Pictures paired with source code:
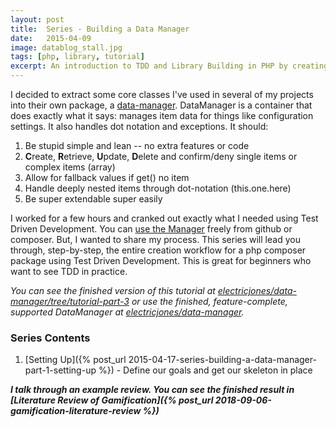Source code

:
 ```yaml
---
layout: post
title:  Series - Building a Data Manager
date:   2015-04-09
image: datablog_stall.jpg
tags: [php, library, tutorial]
excerpt: An introduction to TDD and Library Building in PHP by creating a full data manager with array access, dot notation, and helpers.
---
```


I decided to extract some core classes I've used in several of my projects into their own package, a [data-manager](https://github.com/electricjones/data-manager). DataManager is a container that does exactly what it says: manages item data for things like configuration settings. It also handles dot notation and exceptions. It should:

1.  Be stupid simple and lean -- no extra features or code
2.  **C**reate, **R**etrieve, **U**pdate, **D**elete and confirm/deny single items or complex items (array)
3.  Allow for fallback values if get() no item
4.  Handle deeply nested items through dot-notation (this.one.here)
5.  Be super extendable super easily

I worked for a few hours and cranked out exactly what I needed using Test Driven Development. You can [use the Manager](https://github.com/electricjones/data-manager) freely from github or composer. But, I wanted to share my process. This series will lead you through, step-by-step, the entire creation workflow for a php composer package using Test Driven Development. This is great for beginners who want to see TDD in practice.

_You can see the finished version of this tutorial at [electricjones/data-manager/tree/tutorial-part-3](https://github.com/electricjones/data-manager/tree/tutorial-part-3) or use the finished, feature-complete, supported DataManager at [electricjones/data-manager](https://github.com/electricjones/data-manager)._


### Series Contents
1.  [Setting Up]({% post_url 2015-04-17-series-building-a-data-manager-part-1-setting-up %}) - Define our goals and get our skeleton in place
<!-- 2.  [Features and Contracts]({% post_url 2015-04-23-series-building-a-data-manager-part-2-features %}) - Define our API and get some core functionality
3.  [Dot Notation]({% post_url 2015-04-30-series-building-a-data-manager-part-3-dot-notation %}) - Dig deep into array structures (one.two.three) -->

***I talk through an example review. You can see the finished result in [Literature Review of Gamification]({% post_url 2018-09-06-gamification-literature-review %})***
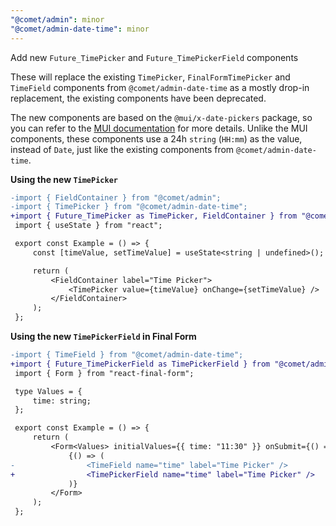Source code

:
 ```yaml
---
"@comet/admin": minor
"@comet/admin-date-time": minor
---
```


Add new `Future_TimePicker` and `Future_TimePickerField` components

These will replace the existing `TimePicker`, `FinalFormTimePicker` and `TimeField` components from `@comet/admin-date-time` as a mostly drop-in replacement, the existing components have been deprecated.

The new components are based on the `@mui/x-date-pickers` package, so you can refer to the [MUI documentation](https://v7.mui.com/x/react-date-pickers/time-picker/) for more details.
Unlike the MUI components, these components use a 24h `string` (`HH:mm`) as the value, instead of `Date`, just like the existing components from `@comet/admin-date-time`.

**Using the new `TimePicker`**

```diff
-import { FieldContainer } from "@comet/admin";
-import { TimePicker } from "@comet/admin-date-time";
+import { Future_TimePicker as TimePicker, FieldContainer } from "@comet/admin";
 import { useState } from "react";

 export const Example = () => {
     const [timeValue, setTimeValue] = useState<string | undefined>();

     return (
         <FieldContainer label="Time Picker">
             <TimePicker value={timeValue} onChange={setTimeValue} />
         </FieldContainer>
     );
 };
```

**Using the new `TimePickerField` in Final Form**

```diff
-import { TimeField } from "@comet/admin-date-time";
+import { Future_TimePickerField as TimePickerField } from "@comet/admin";
 import { Form } from "react-final-form";

 type Values = {
     time: string;
 };

 export const Example = () => {
     return (
         <Form<Values> initialValues={{ time: "11:30" }} onSubmit={() => {}}>
             {() => (
-                <TimeField name="time" label="Time Picker" />
+                <TimePickerField name="time" label="Time Picker" />
             )}
         </Form>
     );
 };
```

### EXERCISE OBJECTIVE
Repeat, word for word and with no pictures, only the lines running from the beginning of the data to the line that contains "extendable super easily".

### SOLUTION FOR THIS EXERCISE
Source code

:
 ```yaml
---
layout: post
title:  Series - Building a Data Manager
date:   2015-04-09
image: datablog_stall.jpg
tags: [php, library, tutorial]
excerpt: An introduction to TDD and Library Building in PHP by creating a full data manager with array access, dot notation, and helpers.
---
```


I decided to extract some core classes I've used in several of my projects into their own package, a [data-manager](https://github.com/electricjones/data-manager). DataManager is a container that does exactly what it says: manages item data for things like configuration settings. It also handles dot notation and exceptions. It should:

1.  Be stupid simple and lean -- no extra features or code
2.  **C**reate, **R**etrieve, **U**pdate, **D**elete and confirm/deny single items or complex items (array)
3.  Allow for fallback values if get() no item
4.  Handle deeply nested items through dot-notation (this.one.here)
5.  Be super extendable super easily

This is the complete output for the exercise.